I’m the GM of Legal, Ministerial, Monitoring and Compliance. The Legal team (pictured) provides advice and enables the organisation to deliver its key initiatives and functions. My other three teams (not pictured) are Ministerial, Monitoring and Compliance. Ministerial is responsible for engagement with the Minister’s office and OIAs. The Monitoring team monitors the industry for competitiveness, efficiency and reliability. The Compliance team is responsible for educating, monitoring, investigating and enforcing industry compliance.
What do you do to enhance the influence of the in-house legal function across the organisation?
My main focus for the legal team initially was about being part of the team helping to deliver the organisation’s outcomes. I really like the way Una Jagose QC, the Solicitor General, describes lawyers as a profession of problem solvers – that’s exactly how I see it.

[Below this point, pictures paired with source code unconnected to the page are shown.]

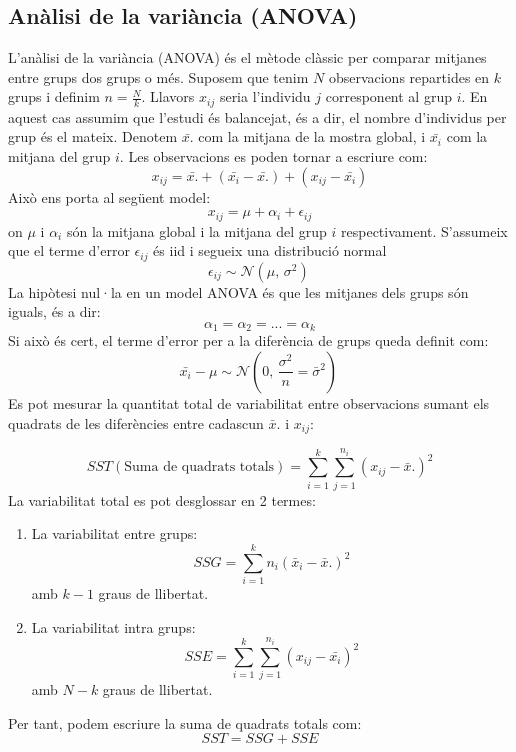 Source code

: \documentclass[english]{article}
\begin{document}
\subsection{Anàlisi de la variància (ANOVA)}
L'anàlisi de la variància (ANOVA) és el mètode clàssic per comparar mitjanes entre grups dos grups o més. Suposem que tenim $N$ observacions repartides en $k$ grups i definim $n=\frac{N}{k}$. Llavors $x_{ij}$ seria l'individu $j$ corresponent al grup $i$. En aquest cas assumim que l'estudi és balancejat, és a dir, el nombre d'individus per grup és el mateix. Denotem $\bar{x.}$ com la mitjana de la mostra global, i $\bar{x_{i}}$ com la mitjana del grup $i$.
Les observacions es poden tornar a escriure com:
\begin{equation*}
x_{ij} = \bar{x.} + (\bar{x_{i}} - \bar{x.}) + (x_{ij} - \bar{x_{i}})
\end{equation*}
Això ens porta al següent model:
\begin{equation*}
x_{ij} = \mu + \alpha_{i} + \epsilon_{ij}
\end{equation*}
on $\mu$ i $\alpha_{i}$ són la mitjana global i la mitjana del grup $i$ respectivament. S'assumeix que el terme d'error $\epsilon_{ij}$ és iid i segueix una distribució normal
\begin{equation*}
\epsilon_{ij} \sim \mathcal{N}(\mu,\,\sigma^{2})\,
\end{equation*}
La hipòtesi nul·la en un model ANOVA és que les mitjanes dels grups són iguals, és a dir:
\begin{equation*}
\alpha_1 = \alpha_2 = ... = \alpha_k
\end{equation*}
Si això és cert, el terme d'error per a la diferència de grups queda definit com:
\begin{equation*}
\bar{x_{i}} - \mu \sim \mathcal{N}(0,\,\frac{\sigma^{2}}{n}=\bar{\sigma}^2)\,
\end{equation*}
Es pot mesurar la quantitat total de variabilitat entre observacions sumant els quadrats de les diferències entre cadascun $\bar{x}.$ i $x_{ij}$:

\begin{equation*}
SST(\text{Suma de quadrats totals}) = \sum_{i=1}^{k} \sum_{j=1}^{n_{i}} (x_{ij} - \bar{x}.)^2
\end{equation*}
La variabilitat total es pot desglossar en 2 termes:
\begin{enumerate}
\item La variabilitat entre grups:
\begin{equation*}
SSG = \sum_{i=1}^{k} n_{i}(\bar{x}_{i} - \bar{x}.)^2
\end{equation*}
amb $k-1$ graus de llibertat.
\item La variabilitat intra grups:
\begin{equation*}
SSE = \sum_{i=1}^{k} \sum_{j=1}^{n_{i}} (x_{ij} - \bar{x_{i}})^2
\end{equation*}
amb $N-k$ graus de llibertat.
\end{enumerate}
Per tant, podem escriure la suma de quadrats totals com:
\begin{equation*}
SST = SSG + SSE
\end{equation*}
\end{document}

I believe if you are part of the team, with shared accountability for solving the problem, your influence is greater than a lawyer who sits back and waits to the end to veto ideas. My team is approachable, engaged and prepared to pitch in. As a result, internal clients want their advice.
What do you see as the key challenges facing the team and how do you plan to address these?
Like probably all in-house legal teams, we have more work than we can do. It’s all interesting, complex and relevant which is a great challenge to have. We’re pulling all the levers you’d expect – empowering internal clients, leveraging externals as needed and expanding the team.
What do you do to prioritise the work of the legal team towards high value/high risk work and out of lower-level work?
Having worked in large corporates with stretched legal teams I was pretty used to the challenge of reducing involvement in lower-level work. When I started here there was some low hanging fruit which we dealt with early on with templates. We can do a bit more with training, tools and empowering our internal clients but for the most part the team’s work is in the high value space, which means prioritisation is key. I’m a big supporter of technology to help too – in my last job my team leveraged technology to help and that’s always a good tool to have in the toolkit.
Boldness is one of the values of the Electricity Authority – how does this impact how the legal team communicates and acts?
Being bold means thinking creatively, understanding your organisation’s risk tolerance and making recommendations with that context in mind. The team is not afraid to deliver the best advice even if that advice is not the answer people want to hear.